> Work instruction: Copy word for word, please, the lines of the entries below running from the one containing "- **Terminal UI:**" to the one containing "- **Agent Config:**", both ends included.

> Exercise data:
╭──

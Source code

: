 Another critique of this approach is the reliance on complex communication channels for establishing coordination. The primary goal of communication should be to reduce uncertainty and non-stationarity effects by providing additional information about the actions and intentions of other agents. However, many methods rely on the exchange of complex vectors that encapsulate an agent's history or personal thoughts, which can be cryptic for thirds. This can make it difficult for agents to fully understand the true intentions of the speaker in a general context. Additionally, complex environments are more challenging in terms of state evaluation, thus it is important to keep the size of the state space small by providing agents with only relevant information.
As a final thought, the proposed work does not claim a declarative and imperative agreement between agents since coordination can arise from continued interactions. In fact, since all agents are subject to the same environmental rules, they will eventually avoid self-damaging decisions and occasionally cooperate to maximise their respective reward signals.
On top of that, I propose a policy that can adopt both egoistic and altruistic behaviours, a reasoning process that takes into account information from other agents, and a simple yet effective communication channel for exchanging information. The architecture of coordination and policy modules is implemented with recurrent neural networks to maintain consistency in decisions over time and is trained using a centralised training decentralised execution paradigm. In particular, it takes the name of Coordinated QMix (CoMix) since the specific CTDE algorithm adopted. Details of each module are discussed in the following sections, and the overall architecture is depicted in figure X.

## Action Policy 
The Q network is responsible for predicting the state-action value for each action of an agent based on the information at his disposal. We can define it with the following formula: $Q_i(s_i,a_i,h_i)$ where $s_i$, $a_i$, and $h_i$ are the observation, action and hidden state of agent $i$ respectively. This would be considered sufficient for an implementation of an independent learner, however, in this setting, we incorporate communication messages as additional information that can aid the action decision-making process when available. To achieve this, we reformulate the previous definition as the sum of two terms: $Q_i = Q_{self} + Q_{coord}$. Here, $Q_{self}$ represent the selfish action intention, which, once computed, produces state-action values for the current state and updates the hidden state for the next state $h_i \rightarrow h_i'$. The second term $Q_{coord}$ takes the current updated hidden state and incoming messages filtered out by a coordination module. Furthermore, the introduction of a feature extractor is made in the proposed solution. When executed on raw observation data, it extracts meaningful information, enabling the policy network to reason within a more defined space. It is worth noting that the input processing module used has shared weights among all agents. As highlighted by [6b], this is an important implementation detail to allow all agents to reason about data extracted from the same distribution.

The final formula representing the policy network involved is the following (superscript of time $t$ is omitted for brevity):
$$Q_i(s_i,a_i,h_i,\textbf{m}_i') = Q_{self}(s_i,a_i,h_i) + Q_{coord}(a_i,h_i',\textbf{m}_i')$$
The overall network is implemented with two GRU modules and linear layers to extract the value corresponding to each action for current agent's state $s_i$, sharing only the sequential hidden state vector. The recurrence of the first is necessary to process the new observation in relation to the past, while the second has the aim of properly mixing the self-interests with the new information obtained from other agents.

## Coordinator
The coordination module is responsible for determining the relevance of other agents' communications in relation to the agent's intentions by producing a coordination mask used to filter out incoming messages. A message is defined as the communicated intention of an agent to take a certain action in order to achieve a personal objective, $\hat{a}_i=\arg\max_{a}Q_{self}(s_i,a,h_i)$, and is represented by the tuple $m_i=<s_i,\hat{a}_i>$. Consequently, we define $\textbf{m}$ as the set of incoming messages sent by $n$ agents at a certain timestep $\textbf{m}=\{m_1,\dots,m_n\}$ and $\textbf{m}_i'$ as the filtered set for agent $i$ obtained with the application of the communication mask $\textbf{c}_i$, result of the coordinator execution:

╰──
╭──

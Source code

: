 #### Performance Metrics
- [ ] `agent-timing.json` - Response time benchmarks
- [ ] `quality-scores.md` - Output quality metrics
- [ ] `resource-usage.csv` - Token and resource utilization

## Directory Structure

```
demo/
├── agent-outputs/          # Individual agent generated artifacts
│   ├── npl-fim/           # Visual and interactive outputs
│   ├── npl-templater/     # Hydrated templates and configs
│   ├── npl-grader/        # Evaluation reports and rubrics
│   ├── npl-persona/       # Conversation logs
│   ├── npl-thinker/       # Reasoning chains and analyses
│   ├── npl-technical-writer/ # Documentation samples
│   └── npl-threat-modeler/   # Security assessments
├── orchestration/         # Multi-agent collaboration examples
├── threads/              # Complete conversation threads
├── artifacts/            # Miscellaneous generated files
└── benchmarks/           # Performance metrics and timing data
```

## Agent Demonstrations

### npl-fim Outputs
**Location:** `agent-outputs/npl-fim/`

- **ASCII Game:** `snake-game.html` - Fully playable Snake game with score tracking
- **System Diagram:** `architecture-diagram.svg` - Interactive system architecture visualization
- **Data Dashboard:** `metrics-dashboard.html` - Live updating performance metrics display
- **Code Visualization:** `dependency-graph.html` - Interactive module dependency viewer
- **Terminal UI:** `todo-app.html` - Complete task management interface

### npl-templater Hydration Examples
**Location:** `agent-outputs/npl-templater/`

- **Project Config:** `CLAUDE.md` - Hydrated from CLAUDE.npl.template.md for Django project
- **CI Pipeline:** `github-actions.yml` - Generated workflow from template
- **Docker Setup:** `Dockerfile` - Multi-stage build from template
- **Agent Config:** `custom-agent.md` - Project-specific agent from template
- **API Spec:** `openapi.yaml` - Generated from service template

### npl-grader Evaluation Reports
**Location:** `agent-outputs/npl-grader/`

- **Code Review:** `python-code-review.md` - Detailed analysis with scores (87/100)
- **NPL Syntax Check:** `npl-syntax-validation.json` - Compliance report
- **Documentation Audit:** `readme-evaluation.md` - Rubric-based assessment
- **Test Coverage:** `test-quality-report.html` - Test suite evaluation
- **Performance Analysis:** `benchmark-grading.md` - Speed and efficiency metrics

╰──

> Result of the exercise:
- **Terminal UI:** `todo-app.html` - Complete task management interface

### npl-templater Hydration Examples
**Location:** `agent-outputs/npl-templater/`

- **Project Config:** `CLAUDE.md` - Hydrated from CLAUDE.npl.template.md for Django project
- **CI Pipeline:** `github-actions.yml` - Generated workflow from template
- **Docker Setup:** `Dockerfile` - Multi-stage build from template
- **Agent Config:** `custom-agent.md` - Project-specific agent from template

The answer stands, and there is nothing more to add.